Exercise prompt
Your answer must be an exact copy of the records below, minus the pictures.

Task data

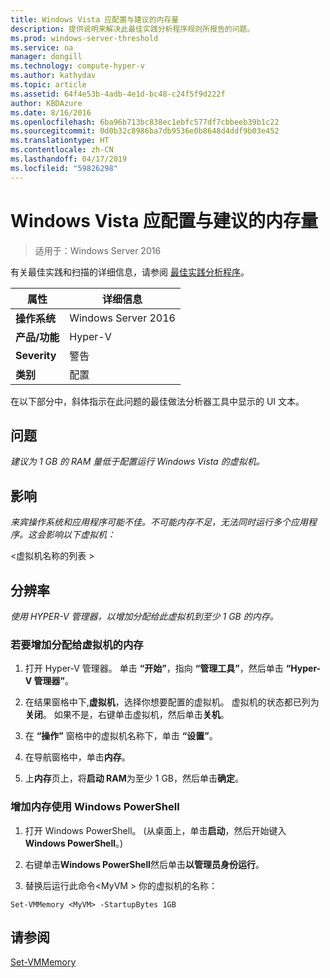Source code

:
 ```yaml
---
title: Windows Vista 应配置与建议的内存量
description: 提供说明来解决此最佳实践分析程序规则所报告的问题。
ms.prod: windows-server-threshold
ms.service: na
manager: dongill
ms.technology: compute-hyper-v
ms.author: kathydav
ms.topic: article
ms.assetid: 64f4e53b-4adb-4e1d-bc48-c24f5f9d222f
author: KBDAzure
ms.date: 8/16/2016
ms.openlocfilehash: 6ba96b713bc838ec1ebfc577df7cbbeeb39b1c22
ms.sourcegitcommit: 0d0b32c8986ba7db9536e0b8648d4ddf9b03e452
ms.translationtype: HT
ms.contentlocale: zh-CN
ms.lasthandoff: 04/17/2019
ms.locfileid: "59826298"
---
```

# <a name="windows-vista-should-be-configured-with-the-recommended-amount-of-memory"></a>Windows Vista 应配置与建议的内存量

>适用于：Windows Server 2016

有关最佳实践和扫描的详细信息，请参阅 [最佳实践分析程序](https://go.microsoft.com/fwlink/?LinkId=122786)。  
  
|属性|详细信息|  
|-|-|  
|**操作系统**|Windows Server 2016|  
|**产品/功能**|Hyper-V|  
|**Severity**|警告|  
|**类别**|配置|  
  
在以下部分中，斜体指示在此问题的最佳做法分析器工具中显示的 UI 文本。  
  
## <a name="issue"></a>问题  
  
*建议为 1 GB 的 RAM 量低于配置运行 Windows Vista 的虚拟机。*  
  
## <a name="impact"></a>影响  
  
*来宾操作系统和应用程序可能不佳。不可能内存不足，无法同时运行多个应用程序。这会影响以下虚拟机：*  
  
\<虚拟机名称的列表 >  
  
## <a name="resolution"></a>分辨率  
  
*使用 HYPER-V 管理器，以增加分配给此虚拟机到至少 1 GB 的内存。*  
  
### <a name="to-increase-the-memory-allocated-to-a-virtual-machine"></a>若要增加分配给虚拟机的内存  
  
1.  打开 Hyper-V 管理器。 单击 **“开始”**，指向 **“管理工具”**，然后单击 **“Hyper-V 管理器”**。  
  
2.  在结果窗格中下,**虚拟机**，选择你想要配置的虚拟机。 虚拟机的状态都已列为**关闭**。 如果不是，右键单击虚拟机，然后单击**关机**。  
  
3.  在 **“操作”** 窗格中的虚拟机名称下，单击 **“设置”**。  
  
4.  在导航窗格中，单击**内存**。  
  
5.  上**内存**页上，将**启动 RAM**为至少 1 GB，然后单击**确定**。  
  
### <a name="increase-the-memory-using-windows-powershell"></a>增加内存使用 Windows PowerShell  
  
1.  打开 Windows PowerShell。 (从桌面上，单击**启动**，然后开始键入**Windows PowerShell**。)  
  
2.  右键单击**Windows PowerShell**然后单击**以管理员身份运行**。  
  
3.  替换后运行此命令\<MyVM > 你的虚拟机的名称：  
  
```  
Set-VMMemory <MyVM> -StartupBytes 1GB  
```  
  
## <a name="see-also"></a>请参阅  
[Set-VMMemory](https://technet.microsoft.com/library/hh848572.aspx)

Solved exercise
Source code

:
 ```yaml
---
title: Windows Vista 应配置与建议的内存量
description: 提供说明来解决此最佳实践分析程序规则所报告的问题。
ms.prod: windows-server-threshold
ms.service: na
manager: dongill
ms.technology: compute-hyper-v
ms.author: kathydav
ms.topic: article
ms.assetid: 64f4e53b-4adb-4e1d-bc48-c24f5f9d222f
author: KBDAzure
ms.date: 8/16/2016
ms.openlocfilehash: 6ba96b713bc838ec1ebfc577df7cbbeeb39b1c22
ms.sourcegitcommit: 0d0b32c8986ba7db9536e0b8648d4ddf9b03e452
ms.translationtype: HT
ms.contentlocale: zh-CN
ms.lasthandoff: 04/17/2019
ms.locfileid: "59826298"
---
```

# <a name="windows-vista-should-be-configured-with-the-recommended-amount-of-memory"></a>Windows Vista 应配置与建议的内存量

>适用于：Windows Server 2016

有关最佳实践和扫描的详细信息，请参阅 [最佳实践分析程序](https://go.microsoft.com/fwlink/?LinkId=122786)。  
  
|属性|详细信息|  
|-|-|  
|**操作系统**|Windows Server 2016|  
|**产品/功能**|Hyper-V|  
|**Severity**|警告|  
|**类别**|配置|  
  
在以下部分中，斜体指示在此问题的最佳做法分析器工具中显示的 UI 文本。  
  
## <a name="issue"></a>问题  
  
*建议为 1 GB 的 RAM 量低于配置运行 Windows Vista 的虚拟机。*  
  
## <a name="impact"></a>影响  
  
*来宾操作系统和应用程序可能不佳。不可能内存不足，无法同时运行多个应用程序。这会影响以下虚拟机：*  
  
\<虚拟机名称的列表 >  
  
## <a name="resolution"></a>分辨率  
  
*使用 HYPER-V 管理器，以增加分配给此虚拟机到至少 1 GB 的内存。*  
  
### <a name="to-increase-the-memory-allocated-to-a-virtual-machine"></a>若要增加分配给虚拟机的内存  
  
1.  打开 Hyper-V 管理器。 单击 **“开始”**，指向 **“管理工具”**，然后单击 **“Hyper-V 管理器”**。  
  
2.  在结果窗格中下,**虚拟机**，选择你想要配置的虚拟机。 虚拟机的状态都已列为**关闭**。 如果不是，右键单击虚拟机，然后单击**关机**。  
  
3.  在 **“操作”** 窗格中的虚拟机名称下，单击 **“设置”**。  
  
4.  在导航窗格中，单击**内存**。  
  
5.  上**内存**页上，将**启动 RAM**为至少 1 GB，然后单击**确定**。  
  
### <a name="increase-the-memory-using-windows-powershell"></a>增加内存使用 Windows PowerShell  
  
1.  打开 Windows PowerShell。 (从桌面上，单击**启动**，然后开始键入**Windows PowerShell**。)  
  
2.  右键单击**Windows PowerShell**然后单击**以管理员身份运行**。  
  
3.  替换后运行此命令\<MyVM > 你的虚拟机的名称：  
  
```  
Set-VMMemory <MyVM> -StartupBytes 1GB  
```  
  
## <a name="see-also"></a>请参阅  
[Set-VMMemory](https://technet.microsoft.com/library/hh848572.aspx)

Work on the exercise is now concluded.